## TASK DATA
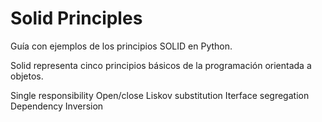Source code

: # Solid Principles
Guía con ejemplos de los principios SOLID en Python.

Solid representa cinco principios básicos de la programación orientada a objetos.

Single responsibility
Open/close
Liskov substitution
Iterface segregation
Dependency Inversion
---
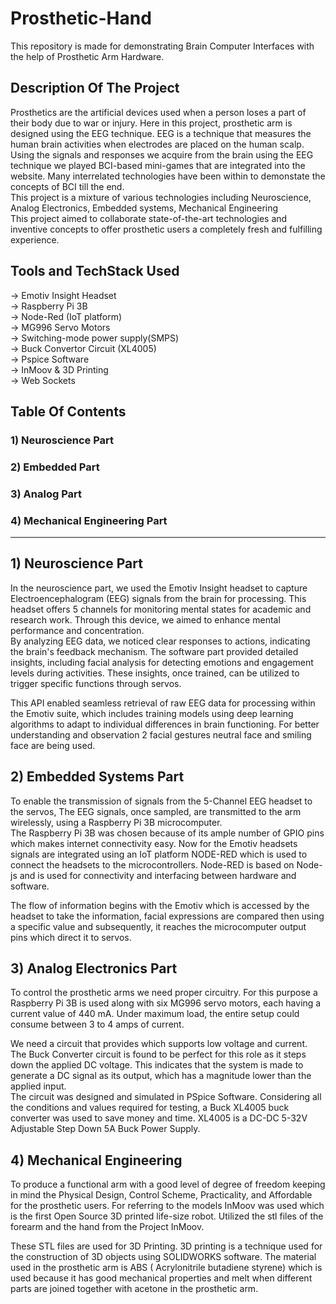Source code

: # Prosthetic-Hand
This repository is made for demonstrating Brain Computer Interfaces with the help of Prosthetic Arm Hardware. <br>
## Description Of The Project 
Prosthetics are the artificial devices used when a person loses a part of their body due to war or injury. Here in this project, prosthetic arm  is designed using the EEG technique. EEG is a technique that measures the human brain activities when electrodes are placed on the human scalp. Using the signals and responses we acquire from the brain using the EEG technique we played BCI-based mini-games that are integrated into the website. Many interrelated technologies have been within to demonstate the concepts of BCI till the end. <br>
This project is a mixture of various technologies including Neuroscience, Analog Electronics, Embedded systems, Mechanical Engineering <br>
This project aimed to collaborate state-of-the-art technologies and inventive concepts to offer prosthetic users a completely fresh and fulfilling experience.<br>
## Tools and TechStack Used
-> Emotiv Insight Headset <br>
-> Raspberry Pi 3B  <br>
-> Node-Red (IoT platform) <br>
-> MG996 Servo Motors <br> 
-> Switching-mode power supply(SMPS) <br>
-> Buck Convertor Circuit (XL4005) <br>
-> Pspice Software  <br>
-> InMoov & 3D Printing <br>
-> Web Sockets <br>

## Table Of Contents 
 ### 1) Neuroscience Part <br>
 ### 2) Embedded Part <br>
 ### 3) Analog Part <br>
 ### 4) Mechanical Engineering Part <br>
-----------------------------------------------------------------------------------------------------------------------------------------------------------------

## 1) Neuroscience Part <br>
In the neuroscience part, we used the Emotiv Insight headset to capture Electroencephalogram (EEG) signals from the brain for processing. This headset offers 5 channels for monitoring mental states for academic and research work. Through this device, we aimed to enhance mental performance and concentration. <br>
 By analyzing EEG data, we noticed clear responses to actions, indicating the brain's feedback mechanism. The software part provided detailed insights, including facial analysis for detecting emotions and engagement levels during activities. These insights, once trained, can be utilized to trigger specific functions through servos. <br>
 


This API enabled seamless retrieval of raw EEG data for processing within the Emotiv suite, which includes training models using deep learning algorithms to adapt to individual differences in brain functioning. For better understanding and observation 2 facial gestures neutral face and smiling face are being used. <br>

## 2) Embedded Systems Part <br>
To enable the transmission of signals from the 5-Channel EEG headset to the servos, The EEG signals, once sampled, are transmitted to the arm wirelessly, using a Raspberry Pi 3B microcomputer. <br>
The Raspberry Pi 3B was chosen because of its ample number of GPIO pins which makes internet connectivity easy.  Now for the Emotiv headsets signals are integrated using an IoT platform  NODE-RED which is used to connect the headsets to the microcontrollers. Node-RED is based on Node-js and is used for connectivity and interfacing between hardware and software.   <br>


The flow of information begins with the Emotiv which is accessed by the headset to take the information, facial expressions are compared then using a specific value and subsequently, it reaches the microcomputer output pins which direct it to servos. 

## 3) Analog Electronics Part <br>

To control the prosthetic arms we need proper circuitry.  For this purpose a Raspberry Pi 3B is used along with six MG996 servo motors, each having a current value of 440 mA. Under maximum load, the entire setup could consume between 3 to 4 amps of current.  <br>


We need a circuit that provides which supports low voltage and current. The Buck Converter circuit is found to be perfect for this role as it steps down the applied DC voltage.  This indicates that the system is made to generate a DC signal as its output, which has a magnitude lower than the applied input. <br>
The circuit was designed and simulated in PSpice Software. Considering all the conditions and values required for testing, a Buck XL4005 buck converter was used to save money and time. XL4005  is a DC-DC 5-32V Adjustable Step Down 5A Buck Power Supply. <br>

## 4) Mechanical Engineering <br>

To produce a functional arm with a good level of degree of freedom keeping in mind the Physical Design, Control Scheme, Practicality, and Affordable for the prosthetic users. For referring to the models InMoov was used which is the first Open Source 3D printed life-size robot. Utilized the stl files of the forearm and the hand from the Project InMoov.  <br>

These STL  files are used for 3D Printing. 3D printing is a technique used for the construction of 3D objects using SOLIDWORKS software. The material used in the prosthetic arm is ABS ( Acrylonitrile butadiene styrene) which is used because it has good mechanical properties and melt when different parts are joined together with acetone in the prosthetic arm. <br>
---
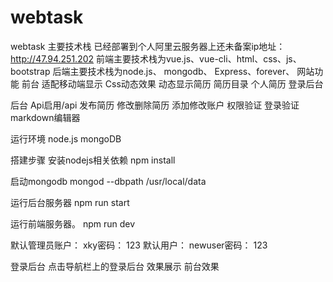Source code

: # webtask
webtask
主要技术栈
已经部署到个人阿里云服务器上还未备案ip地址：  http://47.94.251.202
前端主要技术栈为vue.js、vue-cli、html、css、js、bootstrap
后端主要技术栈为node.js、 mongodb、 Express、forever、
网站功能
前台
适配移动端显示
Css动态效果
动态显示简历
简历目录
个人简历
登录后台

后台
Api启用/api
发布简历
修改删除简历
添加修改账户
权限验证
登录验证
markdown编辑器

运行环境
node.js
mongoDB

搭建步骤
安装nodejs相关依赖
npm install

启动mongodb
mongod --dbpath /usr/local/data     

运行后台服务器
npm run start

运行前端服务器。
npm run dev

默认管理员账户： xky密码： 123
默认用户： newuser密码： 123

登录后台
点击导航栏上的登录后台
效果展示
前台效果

## WORK ORDER
How many lines of the listing above contain the string "Printing"? Respond with the number and no other text.

## EXERCISE ANSWER
2